Baraż o Bundesligę: Szczęśliwy remis HSV, II-ligowiec zaskoczył na Imtech-Arena

W pierwszym meczu o Bundesligę Hamburger SV zdołał uratować remis z dobrze dysponowanym Karlsruher SC. II-ligowcy prowadzili na Imtech-Arena przez ponad godzinę.

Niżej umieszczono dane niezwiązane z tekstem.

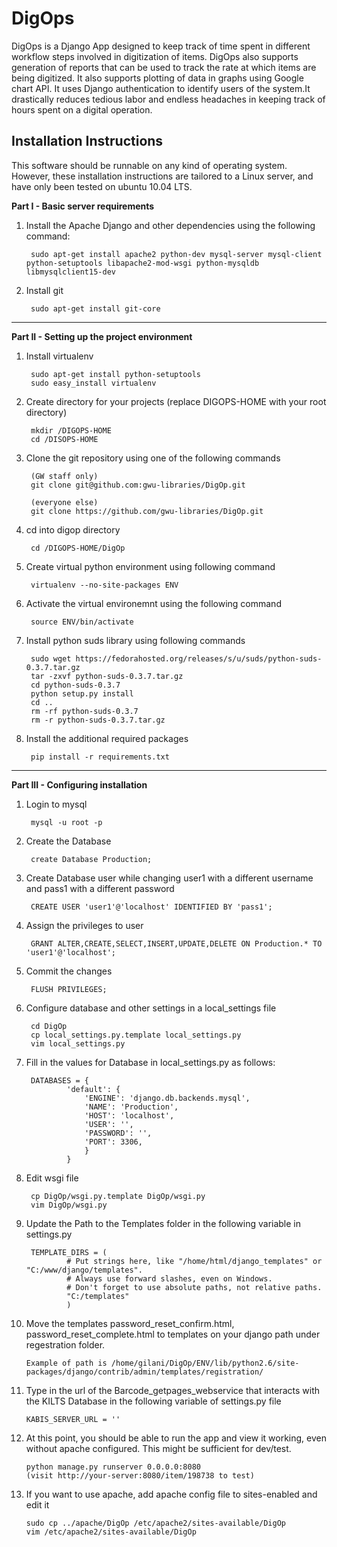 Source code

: DigOps
======

DigOps is a Django App designed to keep track of time spent in different 
workflow steps involved in digitization of items. DigOps also supports generation
of reports that can be used to track the rate at which items are being digitized.
It also supports plotting of data in graphs using Google chart API.
It uses Django authentication to identify users of the system.It drastically 
reduces tedious labor and endless headaches in keeping track of hours spent 
on a digital operation.

Installation Instructions
-------------------------

This software should be runnable on any kind of operating system. However, 
these installation instructions are tailored to a Linux server, and have
only been tested on ubuntu 10.04 LTS.

**Part I - Basic server requirements**

1. Install the Apache Django and other dependencies using the following command:

        sudo apt-get install apache2 python-dev mysql-server mysql-client python-setuptools libapache2-mod-wsgi python-mysqldb libmysqlclient15-dev 

2. Install git

        sudo apt-get install git-core


- - -

**Part II - Setting up the project environment**

1. Install virtualenv

        sudo apt-get install python-setuptools
        sudo easy_install virtualenv

2. Create directory for your projects (replace DIGOPS-HOME with your root directory)

        mkdir /DIGOPS-HOME
        cd /DISOPS-HOME

3. Clone the git repository using one of the following commands 

        (GW staff only)
        git clone git@github.com:gwu-libraries/DigOp.git

        (everyone else)
        git clone https://github.com/gwu-libraries/DigOp.git

4. cd into digop directory

        cd /DIGOPS-HOME/DigOp

5. Create virtual python environment using following command 

        virtualenv --no-site-packages ENV
        
6. Activate the virtual environemnt using the following command

        source ENV/bin/activate

7. Install python suds library using following commands

        sudo wget https://fedorahosted.org/releases/s/u/suds/python-suds-0.3.7.tar.gz
        tar -zxvf python-suds-0.3.7.tar.gz
        cd python-suds-0.3.7
        python setup.py install
        cd ..
        rm -rf python-suds-0.3.7
        rm -r python-suds-0.3.7.tar.gz

8. Install the additional required packages

        pip install -r requirements.txt


- - -

**Part III - Configuring installation**

1. Login to mysql

        mysql -u root -p

2. Create the Database
        
        create Database Production;

3. Create Database user while changing user1 with a different username and pass1 with a different password
        
        CREATE USER 'user1'@'localhost' IDENTIFIED BY 'pass1';

4. Assign the privileges to user

        GRANT ALTER,CREATE,SELECT,INSERT,UPDATE,DELETE ON Production.* TO 'user1'@'localhost';

5. Commit the changes

        FLUSH PRIVILEGES;

6. Configure database and other settings in a local_settings file

        cd DigOp
        cp local_settings.py.template local_settings.py
        vim local_settings.py

7. Fill in the values for Database in local_settings.py as follows:

        DATABASES = {
                'default': {
                    'ENGINE': 'django.db.backends.mysql',
                    'NAME': 'Production',
                    'HOST': 'localhost',
                    'USER': '',
                    'PASSWORD': '',
                    'PORT': 3306,
                    }
                }

8. Edit wsgi file

        cp DigOp/wsgi.py.template DigOp/wsgi.py
        vim DigOp/wsgi.py

9. Update the Path to the Templates folder in the following variable in settings.py 
        
        TEMPLATE_DIRS = (
                # Put strings here, like "/home/html/django_templates" or "C:/www/django/templates".
                # Always use forward slashes, even on Windows.
                # Don't forget to use absolute paths, not relative paths.
                "C:/templates"
                )

10. Move the templates password_reset_confirm.html, password_reset_complete.html to templates on your django path under regestration folder. 

        Example of path is /home/gilani/DigOp/ENV/lib/python2.6/site-packages/django/contrib/admin/templates/registration/

11. Type in the url of the Barcode_getpages_webservice that interacts with the KILTS Database in the following variable of settings.py file

        KABIS_SERVER_URL = ''

12. At this point, you should be able to run the app and view it working, even without apache configured. This might be sufficient for dev/test.

        python manage.py runserver 0.0.0.0:8080
        (visit http://your-server:8080/item/198738 to test)

13. If you want to use apache, add apache config file to sites-enabled and edit it

        sudo cp ../apache/DigOp /etc/apache2/sites-available/DigOp
        vim /etc/apache2/sites-available/DigOp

Hamburczycy drugi rok z rzędu o pozostanie w elicie muszą walczyć w barażach. W sezonie 2013/2014 Rothosen bezbramkowo zremisowali u siebie z SpVgg Greuther Fuerth, a na wyjeździe padł wynik 1:1, który promował drużynę z północy kraju. Tym razem na drodze HSV stanął Karlsruher SC z kilkoma świetnymi zawodnikami w składzie.
[ad=rectangle]
Najlepszy spośród podopiecznych Markusa Kauczinskiego Rouwen Hennings już w 4. minucie otworzył wynik. Król strzelców 2. Bundesligi otrzymał podanie od Dimitrija Nazarova i kapitalnym uderzeniem sprzed pola karnego nie dał szans Rene Adlerowi.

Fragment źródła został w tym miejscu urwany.